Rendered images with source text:
-- Opening Marker --
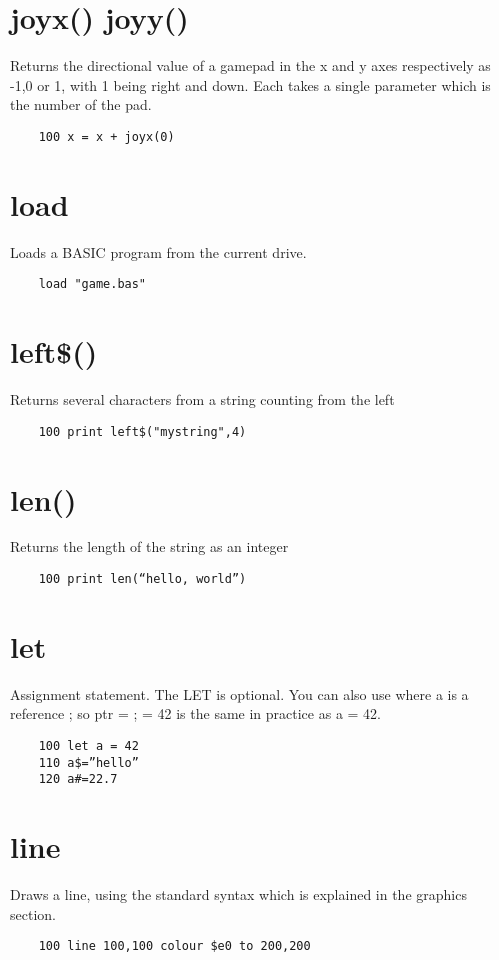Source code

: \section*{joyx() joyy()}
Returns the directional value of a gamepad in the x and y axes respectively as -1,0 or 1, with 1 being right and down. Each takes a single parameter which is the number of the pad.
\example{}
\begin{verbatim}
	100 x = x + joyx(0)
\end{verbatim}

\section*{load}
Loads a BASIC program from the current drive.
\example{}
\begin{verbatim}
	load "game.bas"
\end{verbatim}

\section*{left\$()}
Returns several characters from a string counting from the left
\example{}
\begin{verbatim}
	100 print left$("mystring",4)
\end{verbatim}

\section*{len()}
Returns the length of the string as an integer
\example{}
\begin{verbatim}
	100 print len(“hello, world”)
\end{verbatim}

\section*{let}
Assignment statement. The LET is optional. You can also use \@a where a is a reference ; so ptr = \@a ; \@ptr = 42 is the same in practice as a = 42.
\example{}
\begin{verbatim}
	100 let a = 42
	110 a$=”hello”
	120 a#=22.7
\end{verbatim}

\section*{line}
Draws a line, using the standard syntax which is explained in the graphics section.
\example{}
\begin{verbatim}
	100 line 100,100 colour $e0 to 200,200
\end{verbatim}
-- Closing Marker --
-- Opening Marker --
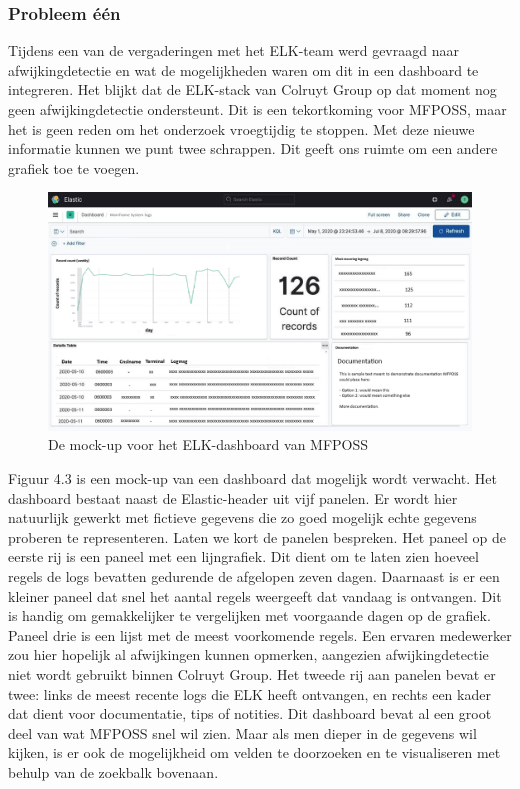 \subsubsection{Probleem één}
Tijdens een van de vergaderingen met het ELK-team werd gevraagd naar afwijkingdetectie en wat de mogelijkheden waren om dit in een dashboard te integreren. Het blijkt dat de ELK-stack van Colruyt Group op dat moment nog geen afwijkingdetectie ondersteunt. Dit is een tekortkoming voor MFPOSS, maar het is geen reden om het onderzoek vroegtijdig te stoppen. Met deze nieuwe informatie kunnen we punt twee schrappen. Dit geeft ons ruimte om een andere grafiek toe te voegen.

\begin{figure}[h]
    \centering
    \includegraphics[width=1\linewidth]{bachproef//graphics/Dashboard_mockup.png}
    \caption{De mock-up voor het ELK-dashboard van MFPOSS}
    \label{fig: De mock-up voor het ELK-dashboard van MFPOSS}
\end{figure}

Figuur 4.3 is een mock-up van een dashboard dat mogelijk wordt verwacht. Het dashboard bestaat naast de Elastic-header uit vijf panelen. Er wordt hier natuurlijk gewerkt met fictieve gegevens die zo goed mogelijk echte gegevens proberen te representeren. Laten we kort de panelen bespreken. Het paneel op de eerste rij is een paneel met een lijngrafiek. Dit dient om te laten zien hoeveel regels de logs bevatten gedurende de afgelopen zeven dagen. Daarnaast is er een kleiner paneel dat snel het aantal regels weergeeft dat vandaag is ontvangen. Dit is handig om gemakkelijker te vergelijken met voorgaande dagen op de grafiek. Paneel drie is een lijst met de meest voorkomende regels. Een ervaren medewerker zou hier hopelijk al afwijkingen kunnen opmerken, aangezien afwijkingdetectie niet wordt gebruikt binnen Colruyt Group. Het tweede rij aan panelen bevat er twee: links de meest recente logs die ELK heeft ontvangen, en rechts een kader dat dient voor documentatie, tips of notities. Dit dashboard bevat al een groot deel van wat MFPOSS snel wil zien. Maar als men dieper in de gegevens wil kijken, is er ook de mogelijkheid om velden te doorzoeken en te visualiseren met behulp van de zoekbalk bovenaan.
-- Closing Marker --
§ **Problem requirements**
Say how many lines in the records above hold "graphics", and give no other text.

§ **Exercise result**
2